A person usually cannot withdraw his guilty plea absent a very good reason.  As a recent case shows, the fact that a judge rejects a sentencing recommendation embedded in a plea bargain is not a “good reason.”  This case is a good illustration of the fact that there are different forms of plea agreements — ones that are binding on a court and ones that are not.  Defendants should definitely understand and appreciate the differences.

In this case, Lashon Pritchett pled guilty to statutory rape, forcible sodomy, and aggravated sexual battery of a minor in violation of Code §§ 18.2-61(A), 18.2-67.1(A), and 18.2-67.3.  Facing multiple life terms, plus 20 years in prison, his lawyer negotiated a good plea agreement with the prosecutor.  Pursuant to the agreement, the prosecutor would recommend a specific sentence — 8 years in prison — if he pled guilt.  Mr. Pritchett’s lawyer assured him that the judge would accept the recommendation.

Unfortunately for this defendant, the judge rejected the recommendation, stating that it was too lenient.  Mr. Pritchett changed lawyers and promptly filed a motion to withdraw his guilty pleas.  The judge denied the motion and, at sentencing, ordered 25 years of active prison — more than triple the amount in his plea bargain. He appealed.

The Court of Appeals of Virginia noted that Mr. Pritchett had signed a plea agreement form indicating that he knew the judge could increase the punishment.  The judge also directly told him of this possibility before accepting the guilty plea.  Nonetheless, Mr. Pritchett argued that he lawyer’s assurances gave him confidence.  The appellate court held that he could not withdraw his guilty plea under these circumstances.

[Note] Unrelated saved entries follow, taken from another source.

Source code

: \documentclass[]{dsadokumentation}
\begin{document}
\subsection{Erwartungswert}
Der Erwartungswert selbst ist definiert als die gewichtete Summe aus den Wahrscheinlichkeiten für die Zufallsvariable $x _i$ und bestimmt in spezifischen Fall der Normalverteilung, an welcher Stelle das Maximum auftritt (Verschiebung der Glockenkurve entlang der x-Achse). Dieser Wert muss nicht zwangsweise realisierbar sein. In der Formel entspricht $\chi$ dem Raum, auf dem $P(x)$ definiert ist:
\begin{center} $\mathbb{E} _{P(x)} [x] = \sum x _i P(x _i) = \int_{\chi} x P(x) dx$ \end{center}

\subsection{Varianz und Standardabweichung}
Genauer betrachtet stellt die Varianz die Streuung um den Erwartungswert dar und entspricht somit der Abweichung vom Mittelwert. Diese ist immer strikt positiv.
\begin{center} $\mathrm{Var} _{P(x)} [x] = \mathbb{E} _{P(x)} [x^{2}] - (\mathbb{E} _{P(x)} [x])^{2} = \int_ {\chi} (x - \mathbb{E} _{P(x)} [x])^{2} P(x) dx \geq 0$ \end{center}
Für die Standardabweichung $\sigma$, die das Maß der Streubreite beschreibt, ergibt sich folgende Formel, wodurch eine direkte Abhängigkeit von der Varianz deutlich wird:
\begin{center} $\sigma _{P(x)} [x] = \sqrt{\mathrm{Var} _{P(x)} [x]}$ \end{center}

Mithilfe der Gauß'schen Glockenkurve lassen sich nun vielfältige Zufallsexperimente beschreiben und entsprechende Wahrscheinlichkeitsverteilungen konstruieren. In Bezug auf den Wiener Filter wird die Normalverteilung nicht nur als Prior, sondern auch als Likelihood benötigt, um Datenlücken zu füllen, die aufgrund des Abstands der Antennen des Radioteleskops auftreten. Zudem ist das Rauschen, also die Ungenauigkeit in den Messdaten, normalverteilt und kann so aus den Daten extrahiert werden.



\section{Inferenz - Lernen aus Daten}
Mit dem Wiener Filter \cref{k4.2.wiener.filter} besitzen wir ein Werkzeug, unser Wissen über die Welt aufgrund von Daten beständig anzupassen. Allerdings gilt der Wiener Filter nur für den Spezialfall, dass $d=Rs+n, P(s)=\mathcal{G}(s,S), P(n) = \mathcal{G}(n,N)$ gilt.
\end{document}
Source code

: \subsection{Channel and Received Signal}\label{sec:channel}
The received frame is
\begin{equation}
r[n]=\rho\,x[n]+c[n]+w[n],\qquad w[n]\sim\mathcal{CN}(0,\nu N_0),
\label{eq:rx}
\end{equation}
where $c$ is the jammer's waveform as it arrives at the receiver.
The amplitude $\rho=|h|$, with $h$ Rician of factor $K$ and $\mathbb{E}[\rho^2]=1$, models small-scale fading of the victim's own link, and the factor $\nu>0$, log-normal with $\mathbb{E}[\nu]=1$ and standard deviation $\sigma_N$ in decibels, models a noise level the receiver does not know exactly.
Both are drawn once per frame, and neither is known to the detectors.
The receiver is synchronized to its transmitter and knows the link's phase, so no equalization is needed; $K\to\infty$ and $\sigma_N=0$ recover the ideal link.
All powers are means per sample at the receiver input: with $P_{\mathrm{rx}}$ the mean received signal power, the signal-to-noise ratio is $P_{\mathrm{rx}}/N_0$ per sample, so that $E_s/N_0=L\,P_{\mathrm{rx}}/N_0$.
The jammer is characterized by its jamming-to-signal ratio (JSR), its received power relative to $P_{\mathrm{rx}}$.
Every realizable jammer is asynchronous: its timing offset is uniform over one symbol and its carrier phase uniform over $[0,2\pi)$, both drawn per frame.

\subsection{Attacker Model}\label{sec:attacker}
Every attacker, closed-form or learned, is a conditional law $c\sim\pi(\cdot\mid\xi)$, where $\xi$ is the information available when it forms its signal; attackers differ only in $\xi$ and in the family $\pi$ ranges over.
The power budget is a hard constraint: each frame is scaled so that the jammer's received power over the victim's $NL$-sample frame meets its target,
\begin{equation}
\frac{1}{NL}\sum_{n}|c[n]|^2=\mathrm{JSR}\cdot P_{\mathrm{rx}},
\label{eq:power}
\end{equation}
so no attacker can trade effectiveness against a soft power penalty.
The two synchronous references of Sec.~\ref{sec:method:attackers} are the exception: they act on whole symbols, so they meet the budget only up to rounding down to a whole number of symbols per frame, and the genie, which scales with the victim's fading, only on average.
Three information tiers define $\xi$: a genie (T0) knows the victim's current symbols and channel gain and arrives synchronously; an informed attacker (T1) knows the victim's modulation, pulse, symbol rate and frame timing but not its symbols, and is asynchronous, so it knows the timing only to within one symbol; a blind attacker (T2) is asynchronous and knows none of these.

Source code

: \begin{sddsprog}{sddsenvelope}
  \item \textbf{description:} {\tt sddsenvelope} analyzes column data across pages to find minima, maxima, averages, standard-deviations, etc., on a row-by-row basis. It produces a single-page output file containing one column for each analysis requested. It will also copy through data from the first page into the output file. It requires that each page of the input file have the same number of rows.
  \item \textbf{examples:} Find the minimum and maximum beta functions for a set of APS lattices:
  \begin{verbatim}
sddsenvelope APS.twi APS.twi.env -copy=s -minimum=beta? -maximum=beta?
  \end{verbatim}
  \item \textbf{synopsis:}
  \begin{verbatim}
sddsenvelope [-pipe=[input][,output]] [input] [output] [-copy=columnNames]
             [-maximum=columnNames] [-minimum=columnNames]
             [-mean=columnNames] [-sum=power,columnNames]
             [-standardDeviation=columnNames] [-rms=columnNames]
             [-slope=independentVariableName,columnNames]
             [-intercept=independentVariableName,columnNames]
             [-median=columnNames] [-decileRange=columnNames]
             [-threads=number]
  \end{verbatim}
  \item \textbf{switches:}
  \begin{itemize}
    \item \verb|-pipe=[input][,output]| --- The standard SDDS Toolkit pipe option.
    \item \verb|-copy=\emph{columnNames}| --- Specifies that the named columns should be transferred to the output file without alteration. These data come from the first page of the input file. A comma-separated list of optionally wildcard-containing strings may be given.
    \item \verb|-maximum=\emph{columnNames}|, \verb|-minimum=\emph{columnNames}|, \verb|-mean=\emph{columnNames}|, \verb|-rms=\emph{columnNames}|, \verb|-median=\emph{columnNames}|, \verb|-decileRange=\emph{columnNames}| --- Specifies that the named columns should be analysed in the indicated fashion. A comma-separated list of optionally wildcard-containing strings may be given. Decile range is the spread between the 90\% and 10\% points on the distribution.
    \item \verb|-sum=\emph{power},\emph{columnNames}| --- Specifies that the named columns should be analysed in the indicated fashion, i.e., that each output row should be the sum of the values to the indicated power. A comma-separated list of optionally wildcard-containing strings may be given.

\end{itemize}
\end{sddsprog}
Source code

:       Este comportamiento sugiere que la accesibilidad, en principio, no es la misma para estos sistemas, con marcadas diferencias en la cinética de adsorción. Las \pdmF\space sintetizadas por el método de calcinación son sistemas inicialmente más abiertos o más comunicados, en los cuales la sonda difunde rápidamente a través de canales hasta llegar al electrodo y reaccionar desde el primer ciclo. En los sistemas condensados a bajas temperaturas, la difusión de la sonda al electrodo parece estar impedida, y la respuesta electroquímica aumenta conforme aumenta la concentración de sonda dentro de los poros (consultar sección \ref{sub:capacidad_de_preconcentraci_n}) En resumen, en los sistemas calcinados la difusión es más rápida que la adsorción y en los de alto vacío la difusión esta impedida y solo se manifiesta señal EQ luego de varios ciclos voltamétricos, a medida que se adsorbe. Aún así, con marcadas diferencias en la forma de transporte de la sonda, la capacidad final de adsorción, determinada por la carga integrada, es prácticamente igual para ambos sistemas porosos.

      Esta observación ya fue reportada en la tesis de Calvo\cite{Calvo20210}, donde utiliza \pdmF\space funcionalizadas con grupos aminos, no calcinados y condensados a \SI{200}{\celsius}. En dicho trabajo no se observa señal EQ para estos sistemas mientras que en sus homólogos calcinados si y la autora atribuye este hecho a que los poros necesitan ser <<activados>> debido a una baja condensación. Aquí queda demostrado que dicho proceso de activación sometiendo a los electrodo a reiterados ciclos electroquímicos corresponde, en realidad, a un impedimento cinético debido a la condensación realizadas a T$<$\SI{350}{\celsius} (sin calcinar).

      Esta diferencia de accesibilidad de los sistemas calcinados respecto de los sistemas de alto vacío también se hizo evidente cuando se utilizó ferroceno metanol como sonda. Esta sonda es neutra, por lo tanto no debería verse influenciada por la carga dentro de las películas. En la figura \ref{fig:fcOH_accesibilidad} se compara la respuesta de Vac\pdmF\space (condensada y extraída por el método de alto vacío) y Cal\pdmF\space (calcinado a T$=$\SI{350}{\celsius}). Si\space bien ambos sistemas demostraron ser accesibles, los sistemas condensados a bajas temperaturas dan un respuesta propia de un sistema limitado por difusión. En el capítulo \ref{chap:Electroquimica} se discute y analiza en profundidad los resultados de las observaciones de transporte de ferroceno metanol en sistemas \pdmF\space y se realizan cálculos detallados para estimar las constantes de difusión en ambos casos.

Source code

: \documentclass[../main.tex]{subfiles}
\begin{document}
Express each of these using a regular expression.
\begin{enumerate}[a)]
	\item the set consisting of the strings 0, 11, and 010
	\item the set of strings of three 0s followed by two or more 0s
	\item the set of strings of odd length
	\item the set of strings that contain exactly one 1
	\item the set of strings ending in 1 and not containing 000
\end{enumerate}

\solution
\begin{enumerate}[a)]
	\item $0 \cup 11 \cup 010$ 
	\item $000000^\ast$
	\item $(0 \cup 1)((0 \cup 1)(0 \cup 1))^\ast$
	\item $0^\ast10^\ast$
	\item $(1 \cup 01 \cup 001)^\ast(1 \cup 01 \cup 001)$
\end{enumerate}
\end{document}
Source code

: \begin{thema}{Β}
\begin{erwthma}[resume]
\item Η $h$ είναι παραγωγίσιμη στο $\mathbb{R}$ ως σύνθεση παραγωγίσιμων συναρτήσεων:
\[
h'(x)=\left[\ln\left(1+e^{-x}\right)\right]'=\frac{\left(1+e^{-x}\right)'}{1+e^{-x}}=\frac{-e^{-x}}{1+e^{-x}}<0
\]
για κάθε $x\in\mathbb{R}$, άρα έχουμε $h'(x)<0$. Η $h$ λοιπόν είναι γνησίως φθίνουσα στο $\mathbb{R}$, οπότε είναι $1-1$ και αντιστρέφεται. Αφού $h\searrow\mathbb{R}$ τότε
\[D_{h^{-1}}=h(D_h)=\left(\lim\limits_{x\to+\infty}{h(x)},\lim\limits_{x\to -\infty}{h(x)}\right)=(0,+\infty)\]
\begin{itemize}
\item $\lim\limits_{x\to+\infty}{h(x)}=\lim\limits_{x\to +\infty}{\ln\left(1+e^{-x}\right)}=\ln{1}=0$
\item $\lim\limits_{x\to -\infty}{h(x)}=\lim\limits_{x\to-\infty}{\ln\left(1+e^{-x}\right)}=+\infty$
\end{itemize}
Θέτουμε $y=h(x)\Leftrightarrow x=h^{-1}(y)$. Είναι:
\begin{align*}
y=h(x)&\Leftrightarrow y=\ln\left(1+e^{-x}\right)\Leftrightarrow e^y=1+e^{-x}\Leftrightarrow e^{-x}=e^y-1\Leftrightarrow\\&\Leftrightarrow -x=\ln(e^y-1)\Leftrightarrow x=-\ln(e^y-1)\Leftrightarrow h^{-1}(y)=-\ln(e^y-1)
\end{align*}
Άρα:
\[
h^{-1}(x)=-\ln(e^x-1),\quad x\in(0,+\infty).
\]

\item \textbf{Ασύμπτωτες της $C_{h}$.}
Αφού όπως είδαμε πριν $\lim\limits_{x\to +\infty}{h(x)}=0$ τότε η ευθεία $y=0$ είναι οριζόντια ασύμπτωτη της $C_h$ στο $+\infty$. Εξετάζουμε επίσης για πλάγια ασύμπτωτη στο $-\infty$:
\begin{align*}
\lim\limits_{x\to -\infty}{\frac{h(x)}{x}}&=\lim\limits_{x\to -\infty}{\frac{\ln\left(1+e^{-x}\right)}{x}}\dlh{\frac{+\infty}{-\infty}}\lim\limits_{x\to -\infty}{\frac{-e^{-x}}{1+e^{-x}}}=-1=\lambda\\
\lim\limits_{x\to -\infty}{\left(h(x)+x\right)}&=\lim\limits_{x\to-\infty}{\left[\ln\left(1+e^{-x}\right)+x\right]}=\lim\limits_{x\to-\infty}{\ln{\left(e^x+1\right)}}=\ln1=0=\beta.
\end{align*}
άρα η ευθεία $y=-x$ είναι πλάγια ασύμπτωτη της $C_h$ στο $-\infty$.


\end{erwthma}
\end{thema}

Not all plea agreements in Virginia are subject to this procedure wherein a judge can pocket a guilty plea and impose a sentence well above the agreed penalty.  Under Rule 3A:8 (c) (1) (C), a prosecutor and defense attorney can enter into a plea agreement for a specific sentence.  Under this rule, if the judge wishes to impose a higher sentence, the plea agreement would be revoked and the defendant could withdraw his plea and the case would be heard by a different judge.  However, Mr. Pritchett pled guilty under Rule 3A:8 (c) (1) (B).  This form of plea bargaining does not permit one to withdraw his guilty plea if the judge doesn’t accept the plea agreement lock, stock, and barrel.

The case is Pritchett v. Commonwealth, No. 0830-12-3 (April 16, 2013).